Once In a While Meltdown
#21
"Can you give me an example of how you would reword that part? "

Here are the best I can think of but it won't work.

She crazed into the room" "she demented into the room"

The problem is that when you say someone is insane you are using an adjective because you are describing a state of being. Such words cannot be used as verbs. When you use panic, you are using a noun that can also be a verb.

She panicked.

You can't say, "She insaned". You need a verb between the noun and the adjective. "She went insane."

Any word that I know describing insanity is an adjective, even such forms as demented. So when you use panic as "panicked into the underbrush." you are using it as a verb. In the poem, you are trying to pretend that an adjective is a verb, thus denoting the "action" between the noun/subject and the adjective. You simply cannot connect a noun to and adjective using the same adjective. Sentences at their simplest must have at a minimum both a noun and a verb. e.g. "He wept." To try and use an adjective in the place of a verb you get nonsense. "He insane." Either that or you end up talking like Mike Tyson. The nearest I can think of describing what you a trying to say would be something like.

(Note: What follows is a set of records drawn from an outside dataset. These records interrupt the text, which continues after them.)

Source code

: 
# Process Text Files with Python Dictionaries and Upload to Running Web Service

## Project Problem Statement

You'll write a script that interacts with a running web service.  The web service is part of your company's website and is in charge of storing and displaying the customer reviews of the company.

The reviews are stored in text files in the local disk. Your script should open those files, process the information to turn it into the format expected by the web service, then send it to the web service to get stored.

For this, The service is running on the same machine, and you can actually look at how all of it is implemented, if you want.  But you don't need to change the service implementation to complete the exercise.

"She went insanely into the room."

It is still a bizarre sentence and it is still incorrect as it uses an adjective as an adverb, but people might not have quite so much a problem with it.

Tectak is absolutely right however, when it comes down to reality. If you do not follow the agreed upon rules of communication, then what you have written can basically mean anything. This is not the point of poetry (and yes I can, I've paid my dues many times over), the purpose is to clearly as possible communicate difficult concepts or experiences. This does not happen by starting off with faulty communication. Actually I am heartened to see no one rushing to defend your nonsensical usage, hopefully that will prevent you from wasting years in the folly that comes from writing nonsensical abstract poetry that is so prevalent on the web today.

yesterday
orange peeled
cast off apple core
squeezing citrus appeal
bruised on
cruel highlands cold
you are no more


Try this. You are describing a scene, like in a movie. Describe it in grammatical sentences the best you can. After that work on using metaphorical language to get the description closer to what you are feeling. Do not try to describe it directly, say what it is like. Metaphors are what poets use to describe something to the rest of us that there is no common language to discuss. Take care to make a distinction between a physical occurrence and a mental one.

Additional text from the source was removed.